Basically it depends on your axle weights and your tyre manufacturer; if you use "Tyre Safety " or "tyre pressures" in the MHF search program you will get lots of info.

Sorry I can't give you any specific details pertaining to your circumstances; but these searches will make things clearer!!

Best of luck

Pam

If too much info on searches try this website:

www.tyresafe.org/tyre-safety

Click on Tyre Safety Information then download Motorhome pdf info leaflet


----------



## motormouth

You will find loads of advice under the "wheels and tyres"section. I and many others have had the same problems and it is a minefield to find the correct pressures.
But you need to get your MH weighed, fully laden (all adults and kids that you are likely to carry, full fuel, water tanks, and anything else of any weight which you would normally carry). Get both axles weighed individually, then the entire MH. There is a chart from tyresafe which will then give the pressures depending on tyre size, axle weights etc. You will find tyresafe under the above heading and I think in a post from "unclenorm"

Ignore the pressures given on the door pillar as these are for the base vehicle, i.e. a chassis cab, and before it becomes a MH.


----------



## Rosbotham

According to the manual (Technical Specification pages, 72 & 73) for my 2008 140, it's 60PSI front, 65PSI rear.

Recognise that the current 140 is a slightly different design (low profile versus overcab), but they quote the same pressures for all of the model range.

Don't know if these are exactly correct versus getting it weighed and speaking to the tyre manufacturer, but I've done 15000 miles so far without issue at those pressures.

Paul

Edit : forgot to mention I found the tyresafe leaflet to be in one-legged man/bum kicking contest territory as it doesn't have the tyre size used by Elddis (215/70R15C)...curious as it's one of the most prevalent model ranges of motorhomes. In any case, the 60/65 seemed broadly consistent with the numbers in the table.


----------



## 747

I had the same problem when I had an Elddis Autoquest 120. 

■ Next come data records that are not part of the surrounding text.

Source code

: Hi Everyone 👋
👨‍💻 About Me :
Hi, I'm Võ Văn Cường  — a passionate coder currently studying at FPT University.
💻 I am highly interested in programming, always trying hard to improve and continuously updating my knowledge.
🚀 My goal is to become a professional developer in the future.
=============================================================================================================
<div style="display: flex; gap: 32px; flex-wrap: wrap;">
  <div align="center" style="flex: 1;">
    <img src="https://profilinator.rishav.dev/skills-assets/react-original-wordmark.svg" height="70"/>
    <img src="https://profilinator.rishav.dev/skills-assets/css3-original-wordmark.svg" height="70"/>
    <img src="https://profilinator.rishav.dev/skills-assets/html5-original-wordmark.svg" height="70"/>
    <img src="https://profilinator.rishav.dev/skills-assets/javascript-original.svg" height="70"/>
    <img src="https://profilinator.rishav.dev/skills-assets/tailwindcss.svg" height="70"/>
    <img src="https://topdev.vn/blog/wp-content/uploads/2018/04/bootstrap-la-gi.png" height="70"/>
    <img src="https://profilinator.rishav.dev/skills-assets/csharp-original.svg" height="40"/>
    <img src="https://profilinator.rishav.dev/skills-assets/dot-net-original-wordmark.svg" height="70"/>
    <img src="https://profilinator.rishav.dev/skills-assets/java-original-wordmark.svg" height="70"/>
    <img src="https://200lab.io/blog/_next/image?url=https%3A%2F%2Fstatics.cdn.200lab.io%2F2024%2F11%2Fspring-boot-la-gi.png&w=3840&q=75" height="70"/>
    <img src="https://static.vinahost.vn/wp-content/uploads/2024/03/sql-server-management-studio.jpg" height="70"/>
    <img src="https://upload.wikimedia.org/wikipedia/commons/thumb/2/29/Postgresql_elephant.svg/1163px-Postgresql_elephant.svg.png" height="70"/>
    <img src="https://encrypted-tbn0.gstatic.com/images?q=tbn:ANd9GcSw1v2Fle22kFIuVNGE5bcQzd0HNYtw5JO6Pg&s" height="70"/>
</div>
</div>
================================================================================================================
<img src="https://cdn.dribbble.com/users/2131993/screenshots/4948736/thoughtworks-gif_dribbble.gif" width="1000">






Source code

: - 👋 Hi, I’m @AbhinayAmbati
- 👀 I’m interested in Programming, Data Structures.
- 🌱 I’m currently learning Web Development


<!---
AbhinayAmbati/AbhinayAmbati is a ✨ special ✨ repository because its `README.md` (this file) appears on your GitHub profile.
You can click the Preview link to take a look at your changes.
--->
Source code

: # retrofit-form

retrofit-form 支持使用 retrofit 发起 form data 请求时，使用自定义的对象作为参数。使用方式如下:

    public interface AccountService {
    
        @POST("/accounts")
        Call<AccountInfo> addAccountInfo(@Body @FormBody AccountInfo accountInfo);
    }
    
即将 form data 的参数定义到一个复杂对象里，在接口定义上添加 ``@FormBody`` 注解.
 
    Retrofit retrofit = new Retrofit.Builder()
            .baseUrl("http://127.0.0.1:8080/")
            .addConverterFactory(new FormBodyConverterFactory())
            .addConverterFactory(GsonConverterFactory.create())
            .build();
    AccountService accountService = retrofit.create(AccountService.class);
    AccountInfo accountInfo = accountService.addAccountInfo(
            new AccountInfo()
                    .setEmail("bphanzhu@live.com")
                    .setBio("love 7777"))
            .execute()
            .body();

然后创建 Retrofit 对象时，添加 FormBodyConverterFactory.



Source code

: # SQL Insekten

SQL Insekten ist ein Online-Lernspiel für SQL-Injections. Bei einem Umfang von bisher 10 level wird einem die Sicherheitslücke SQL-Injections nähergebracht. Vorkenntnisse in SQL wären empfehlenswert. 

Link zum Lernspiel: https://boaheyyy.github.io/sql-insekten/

I finally spoke to someone at Michelin Tyres who gave me the correct pressure. It was 55 psi all round. I found when I was running fully loaded, 60 psi was just as good.

Your tyres will only be rated up to 80 psi max. When I had that pressure in mine, the van was extremely unsafe to drive.

Your 140 might be a bit heavier than mine, so I would start at 60 psi. You will not be far away.

Remember that if your tyre pressure is a long way from what is recommended (for the axle weight - not set by the converter) then your Insurance company can wash their hands of you if you have an accident.

Be safe, visit a weighbridge.


----------



## Falconer

*Sorted !!!*

Thank you very much for the answers above. In a moment of inspiration, I phoned Compass (Elldis) who emailed me the brochure and in there ..................... low and behold ....... the tyre pressures !!!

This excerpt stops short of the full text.